"

Okay - Rezo - ich habe verstanden: mehr auf die kette kriegen

Hype: Rezo hat mit seinem millionenfach abgerufenen Kritikvideo „Die Zerstörung der CDU“ heftigen Wirbel ausgelöst. Manchmal neigt er mit seinen Angriffen arg zum Populismus.
sinedi-grafik nach einem Foto von dpa




Rezos Rat an die Rentner

Meinungsstark: Der Youtuber erzählt, warum ihm
Politiker und Journalisten manchmal auf die Nerven
gehen. Ältere Leute könnten ruhig „mehr auf die Kette
kriegen“


Düsseldorf. Es traut sich niemand. Haben die jungen Leute im
Publikum denn wirklich keine Fragen an Rezo? Vorne links geht doch
noch eine Hand hoch – Klassikerfrage: „Wie wird man so erfolgreich
bei Youtube?“ Glück gehöre schon dazu, sagt Rezo, „aber auch viel
Arbeit“ – seine Empfehlung: „grundsätzlich einfach ballern“.

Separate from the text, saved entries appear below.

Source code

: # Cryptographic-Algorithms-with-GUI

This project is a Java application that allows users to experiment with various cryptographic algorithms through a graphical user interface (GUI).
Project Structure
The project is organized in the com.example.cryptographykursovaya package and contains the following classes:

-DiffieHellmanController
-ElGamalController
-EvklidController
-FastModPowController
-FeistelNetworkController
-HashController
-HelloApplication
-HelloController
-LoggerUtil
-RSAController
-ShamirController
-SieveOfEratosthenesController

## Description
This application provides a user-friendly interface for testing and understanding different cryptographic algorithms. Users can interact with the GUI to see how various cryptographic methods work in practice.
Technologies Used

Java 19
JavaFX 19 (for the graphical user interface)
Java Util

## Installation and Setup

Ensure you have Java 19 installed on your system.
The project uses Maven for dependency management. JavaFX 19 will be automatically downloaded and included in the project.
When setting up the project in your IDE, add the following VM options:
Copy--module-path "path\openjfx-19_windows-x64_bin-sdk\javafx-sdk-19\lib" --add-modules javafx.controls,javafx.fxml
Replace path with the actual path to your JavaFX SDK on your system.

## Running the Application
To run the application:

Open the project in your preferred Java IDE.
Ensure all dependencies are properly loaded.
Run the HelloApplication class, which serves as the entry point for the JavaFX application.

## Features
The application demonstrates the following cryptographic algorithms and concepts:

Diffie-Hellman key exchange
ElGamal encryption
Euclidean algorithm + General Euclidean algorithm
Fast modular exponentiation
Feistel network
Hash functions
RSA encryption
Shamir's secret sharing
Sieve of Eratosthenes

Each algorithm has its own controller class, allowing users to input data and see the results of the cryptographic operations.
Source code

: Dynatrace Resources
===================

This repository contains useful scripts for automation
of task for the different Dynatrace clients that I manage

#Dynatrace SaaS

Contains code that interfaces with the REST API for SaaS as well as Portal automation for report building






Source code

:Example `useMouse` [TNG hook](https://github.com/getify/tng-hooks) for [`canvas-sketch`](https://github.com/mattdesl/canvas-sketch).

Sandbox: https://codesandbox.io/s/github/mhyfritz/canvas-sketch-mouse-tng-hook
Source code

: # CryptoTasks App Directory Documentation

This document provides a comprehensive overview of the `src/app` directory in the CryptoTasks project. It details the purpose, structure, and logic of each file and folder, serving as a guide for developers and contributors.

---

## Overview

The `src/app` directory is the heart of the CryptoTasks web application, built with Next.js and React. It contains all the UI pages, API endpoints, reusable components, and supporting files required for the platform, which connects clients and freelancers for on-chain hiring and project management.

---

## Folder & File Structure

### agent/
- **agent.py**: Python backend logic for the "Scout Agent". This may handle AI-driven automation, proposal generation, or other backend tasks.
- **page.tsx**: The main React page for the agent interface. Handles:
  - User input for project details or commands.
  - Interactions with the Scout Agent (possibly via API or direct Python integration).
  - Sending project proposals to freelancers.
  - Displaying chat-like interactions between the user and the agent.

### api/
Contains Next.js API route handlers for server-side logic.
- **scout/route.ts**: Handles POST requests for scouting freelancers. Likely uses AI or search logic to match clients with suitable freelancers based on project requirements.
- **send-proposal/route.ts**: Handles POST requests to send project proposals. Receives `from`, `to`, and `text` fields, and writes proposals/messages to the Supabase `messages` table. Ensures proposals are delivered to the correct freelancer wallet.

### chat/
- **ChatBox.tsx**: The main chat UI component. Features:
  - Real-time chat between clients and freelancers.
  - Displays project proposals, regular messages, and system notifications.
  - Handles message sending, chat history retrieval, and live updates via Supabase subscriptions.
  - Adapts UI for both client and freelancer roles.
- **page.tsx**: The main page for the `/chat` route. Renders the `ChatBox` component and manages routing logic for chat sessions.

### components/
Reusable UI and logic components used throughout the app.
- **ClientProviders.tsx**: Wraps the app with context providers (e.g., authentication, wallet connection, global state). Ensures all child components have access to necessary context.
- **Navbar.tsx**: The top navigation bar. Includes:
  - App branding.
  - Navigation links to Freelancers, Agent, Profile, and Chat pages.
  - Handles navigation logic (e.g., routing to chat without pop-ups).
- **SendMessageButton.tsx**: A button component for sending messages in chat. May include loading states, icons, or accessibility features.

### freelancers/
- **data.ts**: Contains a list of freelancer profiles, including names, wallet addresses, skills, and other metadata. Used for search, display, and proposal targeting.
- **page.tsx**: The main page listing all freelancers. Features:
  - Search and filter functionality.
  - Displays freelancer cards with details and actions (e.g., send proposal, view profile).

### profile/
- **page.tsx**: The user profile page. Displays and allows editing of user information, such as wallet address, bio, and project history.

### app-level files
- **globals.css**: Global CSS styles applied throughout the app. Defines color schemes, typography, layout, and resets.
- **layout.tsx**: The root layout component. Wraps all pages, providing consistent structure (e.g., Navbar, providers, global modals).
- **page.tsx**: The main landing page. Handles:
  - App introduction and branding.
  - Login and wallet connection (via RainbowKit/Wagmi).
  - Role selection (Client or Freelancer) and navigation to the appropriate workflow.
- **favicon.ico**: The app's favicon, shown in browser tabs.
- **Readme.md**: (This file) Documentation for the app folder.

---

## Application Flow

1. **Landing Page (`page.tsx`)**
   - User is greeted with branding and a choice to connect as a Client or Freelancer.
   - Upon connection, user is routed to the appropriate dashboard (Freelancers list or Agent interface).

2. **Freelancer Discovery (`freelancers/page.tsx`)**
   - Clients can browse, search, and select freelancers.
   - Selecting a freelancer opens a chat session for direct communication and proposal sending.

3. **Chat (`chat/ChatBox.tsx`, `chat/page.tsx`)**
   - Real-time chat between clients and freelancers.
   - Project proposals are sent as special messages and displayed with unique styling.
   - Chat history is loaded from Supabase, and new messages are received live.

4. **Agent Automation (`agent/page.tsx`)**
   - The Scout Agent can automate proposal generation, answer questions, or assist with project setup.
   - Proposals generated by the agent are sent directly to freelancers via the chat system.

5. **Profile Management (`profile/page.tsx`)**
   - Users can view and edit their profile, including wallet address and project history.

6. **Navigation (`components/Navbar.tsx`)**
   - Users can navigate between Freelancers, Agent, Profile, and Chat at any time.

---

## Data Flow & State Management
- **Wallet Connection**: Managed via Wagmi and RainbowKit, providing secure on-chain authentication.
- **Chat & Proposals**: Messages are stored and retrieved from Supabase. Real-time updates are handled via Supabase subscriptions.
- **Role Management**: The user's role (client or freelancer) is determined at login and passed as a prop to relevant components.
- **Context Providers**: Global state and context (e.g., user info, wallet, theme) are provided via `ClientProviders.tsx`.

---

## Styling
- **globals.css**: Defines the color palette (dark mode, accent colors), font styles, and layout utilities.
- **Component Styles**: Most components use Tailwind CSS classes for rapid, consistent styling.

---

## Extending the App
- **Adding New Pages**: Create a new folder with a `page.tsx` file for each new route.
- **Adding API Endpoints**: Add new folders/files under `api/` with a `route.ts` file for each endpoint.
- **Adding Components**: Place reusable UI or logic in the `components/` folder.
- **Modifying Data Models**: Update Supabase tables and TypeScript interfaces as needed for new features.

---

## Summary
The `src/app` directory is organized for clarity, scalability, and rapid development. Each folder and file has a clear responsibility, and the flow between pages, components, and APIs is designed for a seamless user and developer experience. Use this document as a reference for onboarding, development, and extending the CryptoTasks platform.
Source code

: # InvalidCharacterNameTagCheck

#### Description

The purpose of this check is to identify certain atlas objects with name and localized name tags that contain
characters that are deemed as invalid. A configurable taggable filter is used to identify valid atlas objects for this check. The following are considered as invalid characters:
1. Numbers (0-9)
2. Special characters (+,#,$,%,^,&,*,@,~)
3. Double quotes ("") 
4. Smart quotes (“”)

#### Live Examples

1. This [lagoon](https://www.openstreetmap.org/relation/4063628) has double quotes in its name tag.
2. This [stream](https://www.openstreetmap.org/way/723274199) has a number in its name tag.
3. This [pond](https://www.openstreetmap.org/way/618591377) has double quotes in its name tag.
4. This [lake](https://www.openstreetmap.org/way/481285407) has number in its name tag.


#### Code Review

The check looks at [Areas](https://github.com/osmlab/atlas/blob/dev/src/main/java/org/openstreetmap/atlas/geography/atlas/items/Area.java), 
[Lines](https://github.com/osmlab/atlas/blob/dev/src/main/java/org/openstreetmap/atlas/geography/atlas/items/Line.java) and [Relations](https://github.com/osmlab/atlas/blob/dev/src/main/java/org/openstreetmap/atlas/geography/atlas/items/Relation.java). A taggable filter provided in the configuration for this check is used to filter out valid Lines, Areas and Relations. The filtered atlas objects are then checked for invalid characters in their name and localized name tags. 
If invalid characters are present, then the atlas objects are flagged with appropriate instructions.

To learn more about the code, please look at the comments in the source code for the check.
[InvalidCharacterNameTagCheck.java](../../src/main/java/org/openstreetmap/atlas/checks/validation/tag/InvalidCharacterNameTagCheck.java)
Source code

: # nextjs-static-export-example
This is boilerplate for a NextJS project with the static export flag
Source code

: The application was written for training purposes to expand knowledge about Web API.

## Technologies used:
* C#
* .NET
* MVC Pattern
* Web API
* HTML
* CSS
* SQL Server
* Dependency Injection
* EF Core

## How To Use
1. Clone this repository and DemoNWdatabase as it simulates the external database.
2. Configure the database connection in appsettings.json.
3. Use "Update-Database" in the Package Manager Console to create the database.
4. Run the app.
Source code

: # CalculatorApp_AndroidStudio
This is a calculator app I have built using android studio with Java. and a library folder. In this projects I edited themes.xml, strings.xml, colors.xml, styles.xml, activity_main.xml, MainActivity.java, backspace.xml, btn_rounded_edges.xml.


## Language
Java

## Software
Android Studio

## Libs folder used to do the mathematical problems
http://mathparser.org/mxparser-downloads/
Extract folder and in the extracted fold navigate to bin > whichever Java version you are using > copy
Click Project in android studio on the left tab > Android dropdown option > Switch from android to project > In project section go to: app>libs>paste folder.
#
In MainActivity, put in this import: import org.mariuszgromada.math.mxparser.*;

Rezo ballert durch – er rackert Tage, Wochen, Monate. Ohne Urlaub.
So sagt er es im Düsseldorfer Rathaus. Der Evangelische Kirchenkreis
hat am „Tag der Bildung“ in den holzvertäfelten Plenarsaal
eingeladen, und Rezo hockt nun etwas verloren zwischen fünf
Männern, die über den Medienkonsum junger Menschen
fachsimpeln. Der Pädagoge Andreas Mertin bescheinigt ihm „eine
protestantische Haltung par excellence“.

„Knackig kurz statt tiefgründig? Bildung in Zeiten von Youtube
Gaming & Co.“, lautet der Titel der Veranstaltung. Kurz und knackig
sei sie ja nun nicht gerade gewesen, die „Zerstörung der CDU“, sagt
Düsseldorfs Oberbürgermeister Thomas Geisel (SPD). Das
millionenfach abgerufene Kritikvideo, mit dem Rezo die
Regierungsparteien und vor allem die CDU angegriffen hat, sei im
Gegenteil recht lang geworden und zwischendurch „sogar
tiefgründig“.

Rezo fragt, ob er seine Kappe abnehmen soll. Gehört sich so, findet
er und lüftet seinen blau gefärbten Schopf. Er habe seine Haare am
Morgen weder gewaschen noch gestylt, sagt der Produzent und
Musiker. Den Jungs und Mädchen in den Tischreihen ist’s egal. Einige
haben sich Autogrammkarten geholt, nach den Vorträgen stehen sie
für Selfies an.

Youtube ist längst 
ein Leitmedium 
der Jugendlichen

Wie waren nun die Monate nach dem Video? Die erste Phase sei
schon „ein bisschen stressig“ gewesen, sagt der 27-jährige Influencer.
In der Zeit habe er noch mehr geballert als sonst. Er habe aber gerne
die Gelegenheit genutzt, aus seiner Informationsblase
herauszutreten. Er treffe inzwischen „Leute aus der Politik-Bubble
oder aus der Presse-Bubble“, von denen er einige „mega, mega
feiert“. Es gebe aber auch die, die noch nie geballert hätten, die „ihre
Arbeit nicht richtig machen – die nerven mich hart“. Der Paul gehört
zu denen, die Rezo hart nerven. CDU-Generalsekretär Paul Ziemiak
hat kurz nach der Veröffentlichung des Videos zunächst wild
zurückgeschlagen. Rezo tue so, „als gäbe es nur eine einzige richtige
Meinung, nämlich seine“, sagte Ziemiak. Das sei „gefährlich“.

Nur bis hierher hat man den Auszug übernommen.